Exercise requirements. With all images left out, restate the records below exactly as written.

Data supplied.
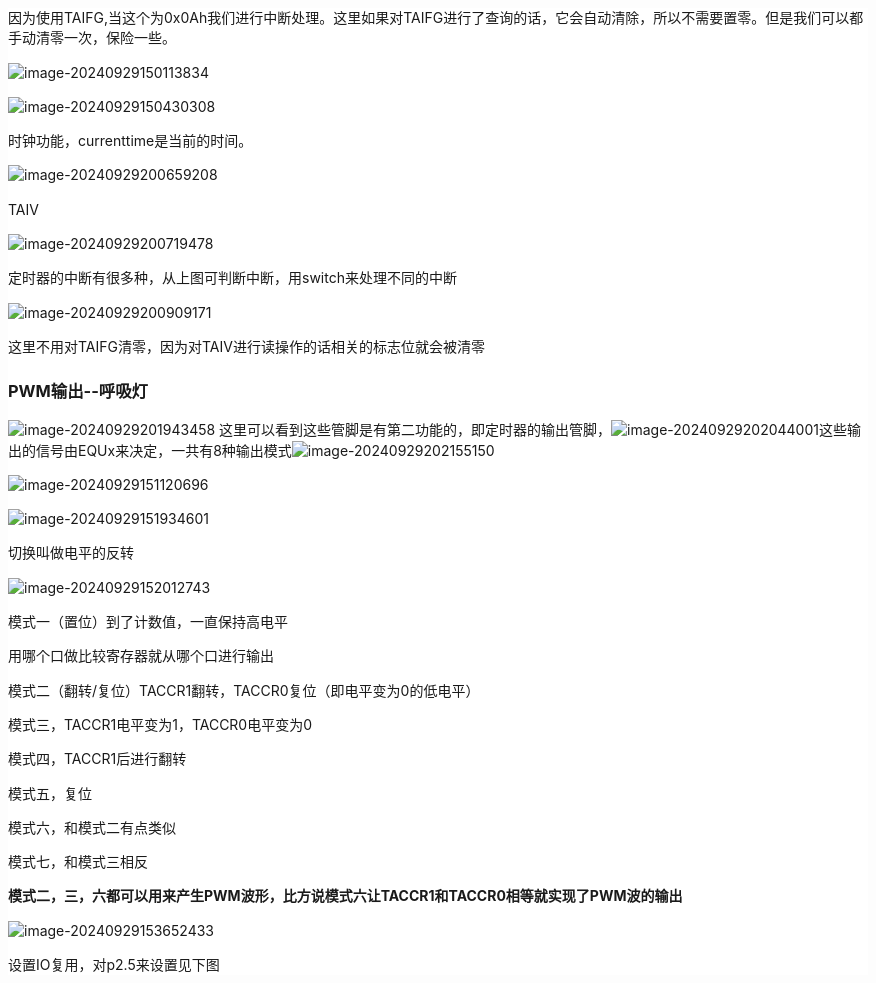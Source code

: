 

因为使用TAIFG,当这个为0x0Ah我们进行中断处理。这里如果对TAIFG进行了查询的话，它会自动清除，所以不需要置零。但是我们可以都手动清零一次，保险一些。

![image-20240929150113834](C:\Users\Lenovo\AppData\Roaming\Typora\typora-user-images\image-20240929150113834.png)

![image-20240929150430308](C:\Users\Lenovo\AppData\Roaming\Typora\typora-user-images\image-20240929150430308.png)

时钟功能，currenttime是当前的时间。

![image-20240929200659208](C:\Users\Lenovo\AppData\Roaming\Typora\typora-user-images\image-20240929200659208.png)

TAIV

![image-20240929200719478](C:\Users\Lenovo\AppData\Roaming\Typora\typora-user-images\image-20240929200719478.png)

定时器的中断有很多种，从上图可判断中断，用switch来处理不同的中断

![image-20240929200909171](C:\Users\Lenovo\AppData\Roaming\Typora\typora-user-images\image-20240929200909171.png)

这里不用对TAIFG清零，因为对TAIV进行读操作的话相关的标志位就会被清零

### PWM输出--呼吸灯

![image-20240929201943458](C:\Users\Lenovo\AppData\Roaming\Typora\typora-user-images\image-20240929201943458.png) 这里可以看到这些管脚是有第二功能的，即定时器的输出管脚，![image-20240929202044001](C:\Users\Lenovo\AppData\Roaming\Typora\typora-user-images\image-20240929202044001.png)这些输出的信号由EQUx来决定，一共有8种输出模式![image-20240929202155150](C:\Users\Lenovo\AppData\Roaming\Typora\typora-user-images\image-20240929202155150.png)

![image-20240929151120696](C:\Users\Lenovo\AppData\Roaming\Typora\typora-user-images\image-20240929151120696.png) 



![image-20240929151934601](C:\Users\Lenovo\AppData\Roaming\Typora\typora-user-images\image-20240929151934601.png)

切换叫做电平的反转

![image-20240929152012743](C:\Users\Lenovo\AppData\Roaming\Typora\typora-user-images\image-20240929152012743.png)

模式一（置位）到了计数值，一直保持高电平

用哪个口做比较寄存器就从哪个口进行输出

模式二（翻转/复位）TACCR1翻转，TACCR0复位（即电平变为0的低电平）

模式三，TACCR1电平变为1，TACCR0电平变为0

模式四，TACCR1后进行翻转

模式五，复位

模式六，和模式二有点类似

模式七，和模式三相反

**模式二，三，六都可以用来产生PWM波形，比方说模式六让TACCR1和TACCR0相等就实现了PWM波的输出** 

![image-20240929153652433](C:\Users\Lenovo\AppData\Roaming\Typora\typora-user-images\image-20240929153652433.png) 

 设置IO复用，对p2.5来设置见下图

The answer.
Source code

: 

因为使用TAIFG,当这个为0x0Ah我们进行中断处理。这里如果对TAIFG进行了查询的话，它会自动清除，所以不需要置零。但是我们可以都手动清零一次，保险一些。

![image-20240929150113834](C:\Users\Lenovo\AppData\Roaming\Typora\typora-user-images\image-20240929150113834.png)

![image-20240929150430308](C:\Users\Lenovo\AppData\Roaming\Typora\typora-user-images\image-20240929150430308.png)

时钟功能，currenttime是当前的时间。

![image-20240929200659208](C:\Users\Lenovo\AppData\Roaming\Typora\typora-user-images\image-20240929200659208.png)

TAIV

![image-20240929200719478](C:\Users\Lenovo\AppData\Roaming\Typora\typora-user-images\image-20240929200719478.png)

定时器的中断有很多种，从上图可判断中断，用switch来处理不同的中断

![image-20240929200909171](C:\Users\Lenovo\AppData\Roaming\Typora\typora-user-images\image-20240929200909171.png)

这里不用对TAIFG清零，因为对TAIV进行读操作的话相关的标志位就会被清零

### PWM输出--呼吸灯

![image-20240929201943458](C:\Users\Lenovo\AppData\Roaming\Typora\typora-user-images\image-20240929201943458.png) 这里可以看到这些管脚是有第二功能的，即定时器的输出管脚，![image-20240929202044001](C:\Users\Lenovo\AppData\Roaming\Typora\typora-user-images\image-20240929202044001.png)这些输出的信号由EQUx来决定，一共有8种输出模式![image-20240929202155150](C:\Users\Lenovo\AppData\Roaming\Typora\typora-user-images\image-20240929202155150.png)

![image-20240929151120696](C:\Users\Lenovo\AppData\Roaming\Typora\typora-user-images\image-20240929151120696.png) 



![image-20240929151934601](C:\Users\Lenovo\AppData\Roaming\Typora\typora-user-images\image-20240929151934601.png)

切换叫做电平的反转

![image-20240929152012743](C:\Users\Lenovo\AppData\Roaming\Typora\typora-user-images\image-20240929152012743.png)

模式一（置位）到了计数值，一直保持高电平

用哪个口做比较寄存器就从哪个口进行输出

模式二（翻转/复位）TACCR1翻转，TACCR0复位（即电平变为0的低电平）

模式三，TACCR1电平变为1，TACCR0电平变为0

模式四，TACCR1后进行翻转

模式五，复位

模式六，和模式二有点类似

模式七，和模式三相反

**模式二，三，六都可以用来产生PWM波形，比方说模式六让TACCR1和TACCR0相等就实现了PWM波的输出** 

![image-20240929153652433](C:\Users\Lenovo\AppData\Roaming\Typora\typora-user-images\image-20240929153652433.png) 

 设置IO复用，对p2.5来设置见下图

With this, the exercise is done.